Brussels – Strategic autonomy is a concept being talked about in European institutions with increasing urgency and insistence. The world has changed rapidly and, as European Economic and Social Committee advisor Pietro De Lotto explained to Eunews, Europe had lagged 20 years behind. Now much is moving, but some key pieces are still missing, starting with the unification of capital markets.
Eunews: Councilor De Lotto, how did we come to talk about strategic autonomy?
Pietro De Lotto: It is a concept launched a few years ago but has undergone several modifications. At the European level, we initially talked about “Open strategic autonomy.” In the last 25 years, Europe has had a position of total openness in the world market. We have probably had an excess of confidence in the potential of open competition: starting in 2002 (China’s first year as a member of the WTO, Ed.), we began to delegate some fundamental activities, starting with manufacturing, to others, trusting that we could exclusively maintain the financialisation of the economy. At the same time, we delegated our energy supply to another partner, Russia. Finally, we totally relied on traditional trans-Atlantic relations as far as the defence was concerned. To this, it must be added that we did not safeguard and promote a domestic capital market. Hence, the need to reconsider not our interdependencies but our dependence, which has become very strong. In these 20 years, the accumulated delays have been great.

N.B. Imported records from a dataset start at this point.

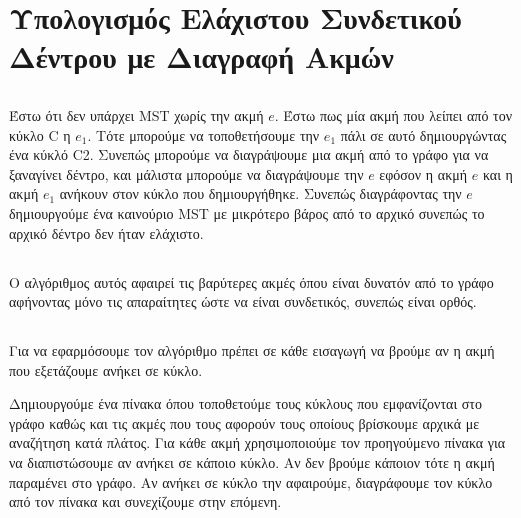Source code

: \documentclass[a4paper,10pt]{article}
\begin{document}
\section{Υπολογισμός Ελάχιστου Συνδετικού Δέντρου με Διαγραφή Ακμών}
\subsection{}
Έστω ότι δεν υπάρχει MST χωρίς την ακμή $e$. Έστω πως μία ακμή που λείπει από τον κύκλο
C η $e_1$. Τότε μπορούμε να τοποθετήσουμε την $e_1$ πάλι σε αυτό
δημιουργώντας ένα κύκλό C2. Συνεπώς μπορούμε να διαγράψουμε μια ακμή από το
γράφο για να ξαναγίνει δέντρο, και μάλιστα μπορούμε να διαγράψουμε την $e$
εφόσον η ακμή $e$ και η ακμή $e_1$ ανήκουν στον κύκλο που δημιουργήθηκε.
Συνεπώς διαγράφοντας την $e$ δημιουργούμε ένα καινούριο MST με μικρότερο
βάρος από το αρχικό συνεπώς το αρχικό δέντρο δεν ήταν ελάχιστο.

\subsection{}
Ο αλγόριθμος αυτός αφαιρεί τις βαρύτερες ακμές όπου είναι δυνατόν από το
γράφο αφήνοντας μόνο τις απαραίτητες ώστε να είναι συνδετικός, συνεπώς είναι ορθός.
\subsection{}
Για να εφαρμόσουμε τον αλγόριθμο πρέπει σε κάθε εισαγωγή να βρούμε αν η ακμή
που εξετάζουμε ανήκει σε κύκλο.

Δημιουργούμε ένα πίνακα όπου τοποθετούμε τους κύκλους που εμφανίζονται στο
γράφο καθώς και τις ακμές που τους αφορούν τους οποίους βρίσκουμε αρχικά 
με αναζήτηση κατά πλάτος.
Για κάθε ακμή χρησιμοποιούμε τον προηγούμενο πίνακα για να διαπιστώσουμε αν
ανήκει σε κάποιο κύκλο. Αν δεν βρούμε κάποιον τότε η ακμή παραμένει στο γράφο.
Αν ανήκει σε κύκλο την αφαιρούμε, διαγράφουμε τον κύκλο από τον πίνακα και
συνεχίζουμε στην επόμενη.
\end{document}
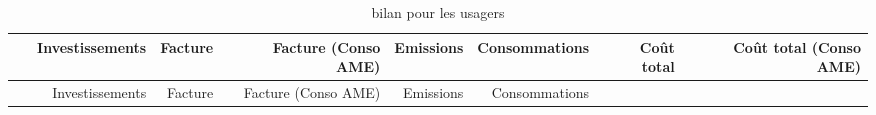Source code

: 
\begin{longtable}[]{@{}crrrrrrr@{}}
\caption{bilan pour les usagers}\tabularnewline
\toprule
\begin{minipage}[b]{0.10\columnwidth}\centering\strut
~\strut
\end{minipage} & \begin{minipage}[b]{0.11\columnwidth}\raggedleft\strut
Investissements\strut
\end{minipage} & \begin{minipage}[b]{0.06\columnwidth}\raggedleft\strut
Facture\strut
\end{minipage} & \begin{minipage}[b]{0.13\columnwidth}\raggedleft\strut
Facture (Conso AME)\strut
\end{minipage} & \begin{minipage}[b]{0.07\columnwidth}\raggedleft\strut
Emissions\strut
\end{minipage} & \begin{minipage}[b]{0.09\columnwidth}\raggedleft\strut
Consommations\strut
\end{minipage} & \begin{minipage}[b]{0.08\columnwidth}\raggedleft\strut
Coût total\strut
\end{minipage} & \begin{minipage}[b]{0.14\columnwidth}\raggedleft\strut
Coût total (Conso AME)\strut
\end{minipage}\tabularnewline
\midrule
\endfirsthead
\toprule
\begin{minipage}[b]{0.10\columnwidth}\centering\strut
~\strut
\end{minipage} & \begin{minipage}[b]{0.11\columnwidth}\raggedleft\strut
Investissements\strut
\end{minipage} & \begin{minipage}[b]{0.06\columnwidth}\raggedleft\strut
Facture\strut
\end{minipage} & \begin{minipage}[b]{0.13\columnwidth}\raggedleft\strut
Facture (Conso AME)\strut
\end{minipage} & \begin{minipage}[b]{0.07\columnwidth}\raggedleft\strut
Emissions\strut
\end{minipage} & \begin{minipage}[b]{0.09\columnwidth}\raggedleft\strut
Consommations\strut
\end{minipage} & \begin{minipage}[b]{0.08\columnwidth}\raggedleft\strut

\end{minipage}
\end{longtable}
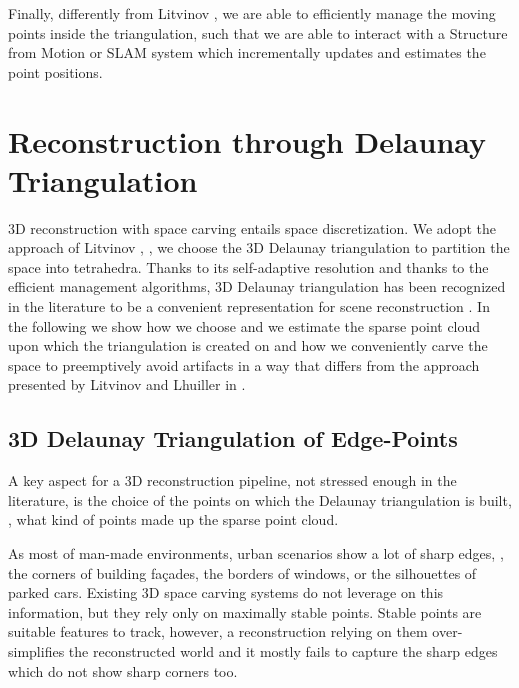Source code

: Finally, differently from Litvinov \etal \cite{litvinov_lhuillier_13}, we are able to efficiently manage the moving points inside the triangulation, such that we are able to interact with a Structure from Motion or SLAM system which incrementally updates and estimates the point positions.



\section{Reconstruction through Delaunay Triangulation}
\label{sec:3D-Reconstruction}
3D reconstruction with space carving entails space discretization.
We adopt the approach of Litvinov \etal \cite{litvinov_lhuillier_13}, \ie, we choose the 3D Delaunay triangulation to partition the space into tetrahedra. 
Thanks to its self-adaptive resolution and thanks to the efficient management algorithms, 3D Delaunay triangulation has been recognized in the literature to be a convenient representation for scene reconstruction  \cite{litvinov_lhuillier_13, Pan_et_al09, labatut2007efficient, lovi_et_al_11}. 
In the following we show how we choose and we estimate the sparse point cloud upon which the triangulation is created on and how we conveniently carve the space to preemptively avoid artifacts in a  way that differs from the approach presented by Litvinov and Lhuiller in \cite{litvinov_Lhiuller14}.


\subsection{3D Delaunay Triangulation of Edge-Points}
\label{subsec:pcl_estimation}
A key aspect for a 3D reconstruction pipeline, not stressed enough in the literature, is the choice of the points on which the Delaunay triangulation is built, \ie, what kind of points made up the sparse point cloud.

As most of man-made environments, urban scenarios show a lot of sharp edges, \eg, the corners of building fa\c{c}ades, the borders of windows, or the silhouettes of parked cars. Existing 3D space carving systems do not leverage on this information, but they rely only on maximally stable points.
Stable points are suitable features to track, however, a reconstruction relying on them over-simplifies the reconstructed world and it mostly fails to capture the sharp edges which do not show sharp corners too.

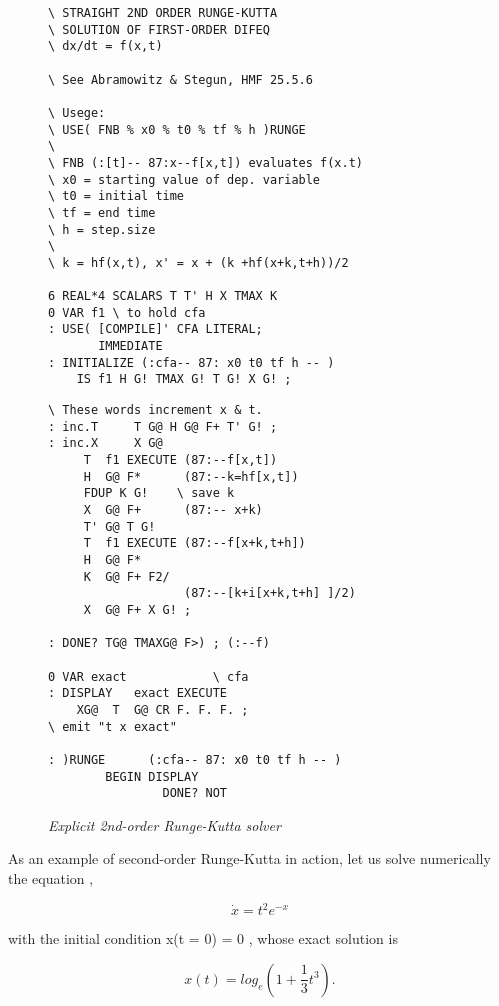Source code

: \begin{figure}
    \tiny
    \begin{tcolorbox} [sidebyside, colback=white, sharp corners, enhanced, segmentation style=solid]
    \begin{lstlisting}
\ STRAIGHT 2ND ORDER RUNGE-KUTTA
\ SOLUTION OF FIRST-ORDER DIFEQ
\ dx/dt = f(x,t)

\ See Abramowitz & Stegun, HMF 25.5.6

\ Usege:
\ USE( FNB % x0 % t0 % tf % h )RUNGE
\
\ FNB (:[t]-- 87:x--f[x,t]) evaluates f(x.t)
\ x0 = starting value of dep. variable
\ t0 = initial time
\ tf = end time
\ h = step.size
\
\ k = hf(x,t), x' = x + (k +hf(x+k,t+h))/2

6 REAL*4 SCALARS T T' H X TMAX K
0 VAR f1 \ to hold cfa
: USE( [COMPILE]' CFA LITERAL;
       IMMEDIATE
: INITIALIZE (:cfa-- 87: x0 t0 tf h -- )
    IS f1 H G! TMAX G! T G! X G! ;
    \end{lstlisting}
\tcblower
    \begin{lstlisting}
\ These words increment x & t.
: inc.T     T G@ H G@ F+ T' G! ;
: inc.X     X G@
     T  f1 EXECUTE (87:--f[x,t])
     H  G@ F*      (87:--k=hf[x,t])
     FDUP K G!    \ save k
     X  G@ F+      (87:-- x+k)
     T' G@ T G!
     T  f1 EXECUTE (87:--f[x+k,t+h])
     H  G@ F*
     K  G@ F+ F2/
                   (87:--[k+i[x+k,t+h] ]/2)
     X  G@ F+ X G! ;

: DONE? TG@ TMAXG@ F>) ; (:--f)

0 VAR exact            \ cfa
: DISPLAY   exact EXECUTE
    XG@  T  G@ CR F. F. F. ;
\ emit "t x exact"

: )RUNGE      (:cfa-- 87: x0 t0 tf h -- )
        BEGIN DISPLAY
                DONE? NOT
    \end{lstlisting}
    \end{tcolorbox}
    \caption{\textit{Explicit 2nd-order Runge-Kutta solver}}
    \label{fig:06_07}
\end{figure}

As an example of second-order Runge-Kutta in action, let us solve numerically the equation ,

\begin{equation}
    \dot{x} = t^2 e^{-x}
    \label{eq:06_21} 
\end{equation}

with the initial condition x(t = 0) = 0 , whose exact solution is

\begin{equation}
    x(t) =log_e(1 +\frac{1}{3}t^3).
    \label{eq:06_22} 
\end{equation}

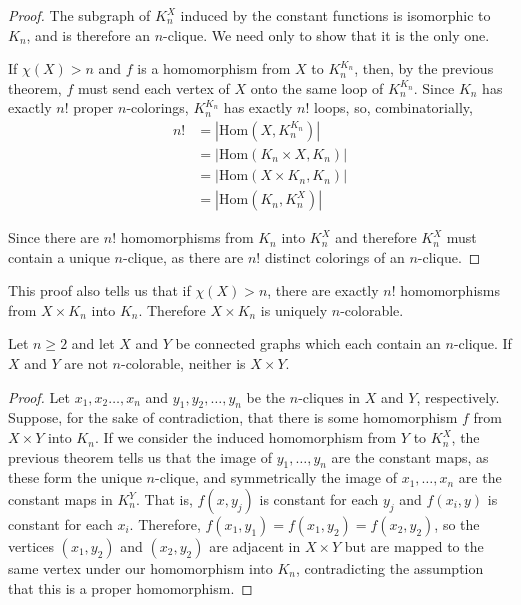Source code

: \begin{proof}
	The subgraph of $K_n^X$ induced by the constant functions is isomorphic to $K_n$, and is therefore an $n$-clique.  We need only to show that it is the only one.
	
	If $\chi(X)>n$ and $f$ is a homomorphism from $X$ to $K_n^{K_n}$, then, by the previous theorem, $f$ must send each vertex of $X$ onto the same loop of $K_n^{K_n}$.  Since $K_n$ has exactly $n!$ proper $n$-colorings, $K_n^{K_n}$ has exactly $n!$ loops, so, combinatorially,
	\begin{align*}
	n!&=|\mathrm{Hom}(X,K_n^{K_n})|\\
	  &=|\mathrm{Hom}(K_n\times X,K_n)|\\
	  &=|\mathrm{Hom}(X\times K_n,K_n)|\\
	  &=|\mathrm{Hom}(K_n,K_n^X)|
	\end{align*} 
	
	Since there are $n!$ homomorphisms from $K_n$ into $K_n^X$ and therefore $K_n^X$ must contain a unique $n$-clique, as there are $n!$ distinct colorings of an $n$-clique.
\end{proof}

This proof also tells us that if $\chi(X)>n$, there are exactly $n!$ homomorphisms from $X\times K_n$ into $K_n$.  Therefore $X\times K_n$ is uniquely $n$-colorable.

\begin{theorem}
	Let $n\geq 2$ and let $X$ and $Y$ be connected graphs which each contain an $n$-clique.  If $X$ and $Y$ are not $n$-colorable, neither is $X\times Y$.
	
\end{theorem}
\begin{proof}
	Let $x_1,x_2\dots, x_n$ and $y_1,y_2,\dots,y_n$ be the $n$-cliques in $X$ and $Y$, respectively.  Suppose, for the sake of contradiction, that there is some homomorphism $f$ from $X\times Y$ into $K_n$.  If we consider the induced homomorphism from $Y$ to $K_n^X$, the previous theorem tells us that the image of $y_1,\dots,y_n$ are the constant maps, as these form the unique $n$-clique, and symmetrically the image of $x_1,\dots,x_n$ are the constant maps in $K_n^Y$.  That is, $f(x,y_j)$ is constant for each $y_j$ and $f(x_i,y)$ is constant for each $x_i$.  Therefore, $f(x_1,y_1)=f(x_1,y_2)=f(x_2,y_2)$, so the vertices $(x_1,y_2)$ and $(x_2,y_2)$ are adjacent in $X\times Y$ but are mapped to the same vertex under our homomorphism into $K_n$, contradicting the assumption that this is a proper homomorphism.
\end{proof}

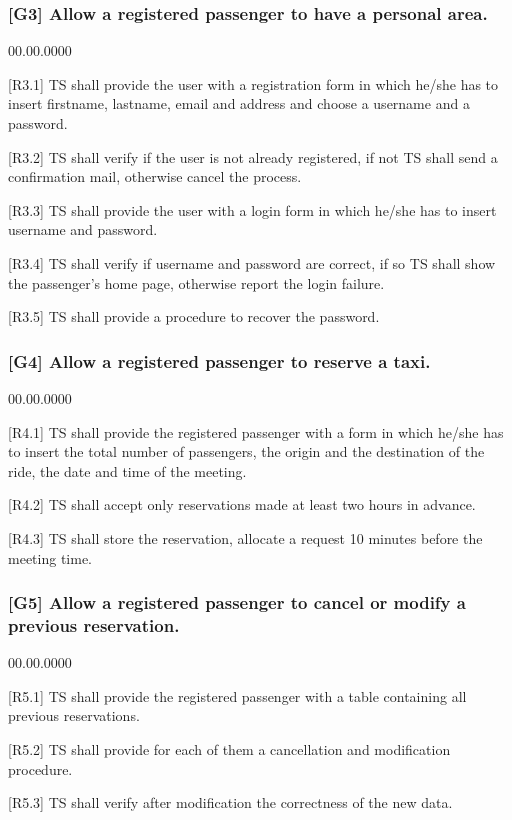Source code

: \subsubsection{{[}G3{]} Allow a registered passenger to have a personal area.}
\begin{lyxlist}{00.00.0000}
\item [{{[}R3.1{]}}] TS shall provide the user with a registration form
in which he/she has to insert firstname, lastname, email and address
and choose a username and a password.
\item [{{[}R3.2{]}}] TS shall verify if the user is not already registered,
if not TS shall send a confirmation mail, otherwise cancel the process.
\item [{{[}R3.3{]}}] TS shall provide the user with a login form in which
he/she has to insert username and password.
\item [{{[}R3.4{]}}] TS shall verify if username and password are correct,
if so TS shall show the passenger's home page, otherwise report the
login failure.
\item [{{[}R3.5{]}}] TS shall provide a procedure to recover the password.
\end{lyxlist}

\subsubsection{{[}G4{]} Allow a registered passenger to reserve a taxi.}
\begin{lyxlist}{00.00.0000}
\item [{{[}R4.1{]}}] TS shall provide the registered passenger with a form
in which he/she has to insert the total number of passengers, the
origin and the destination of the ride, the date and time of the meeting.
\item [{{[}R4.2{]}}] TS shall accept only reservations made at least two
hours in advance.
\item [{{[}R4.3{]}}] TS shall store the reservation, allocate a request
10 minutes before the meeting time.
\end{lyxlist}

\subsubsection{{[}G5{]} Allow a registered passenger to cancel or modify a previous
reservation. }
\begin{lyxlist}{00.00.0000}
\item [{{[}R5.1{]}}] TS shall provide the registered passenger with a table
containing all previous reservations.
\item [{{[}R5.2{]}}] TS shall provide for each of them a cancellation and
modification procedure.
\item [{{[}R5.3{]}}] TS shall verify after modification the correctness
of the new data.
\end{lyxlist}

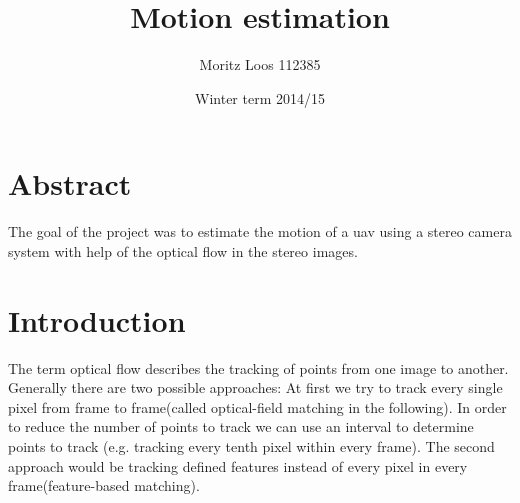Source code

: \documentclass[11pt]{article}
\title{\textbf{Motion estimation}}
\author{ Moritz Loos 112385 }
\date{ Winter term 2014/15 }
\begin{document}
	
	
	\maketitle

	\section{Abstract}
	The goal of the project was to estimate the motion of a uav using a stereo camera system with help of the optical flow in the stereo images.

	\section{Introduction}
	The term optical flow describes the tracking of points from one image to another. Generally there are two possible approaches:
	At first we try to track every single pixel from frame to frame(called optical-field matching in the following). In order to reduce the number of points to track we can use an interval to determine points to track (e.g. tracking every tenth pixel within every frame). The second approach would be tracking defined features instead of every pixel in every frame(feature-based matching).
	
\end{document}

E: Do you think we were able to rebalance the situation?
P.D.L.: With difficulty, we managed to do that, yes. This despite the fact that we have not achieved the internal energy market, we have not formed the banking and capital union, nor have we strengthened our own way, a “European way”, in some strategic sectors. I am talking about telecommunications systems, supply chains related to the defence industry and critical raw materials. The new geopolitical situation meant that the position we had built, an agglomeration of different interests, was no longer bearable.
E: What would you highlight about the ReArm EU plan?
P.D.L: I think the disruptive aspect was the words of Ursula von der Leyen yesterday (March 19), who said that she does not expect ReArm plan funds to be used for purchases outside Europe, where we currently spend, depending on estimates, between 60 and 80 per cent of our resources. This is something really important.
E: What is the most difficult challenge facing Europe?
P.D.L.: The most complicated area is critical raw materials because we do not produce them. Here, the diversification of supplies is crucial. It is almost never mentioned, for example, that the EU signed before the war a joint exploitation agreement with Ukraine. However, I think it is incumbent, though perhaps heterodox, to return to the capital market. Europe has an enormous production of savings and an enormous capacity to mobilise them, but without a banking and capital union, we risk benefiting our competitors. The need for strategic autonomy, which is now no longer “open,” also comes through here.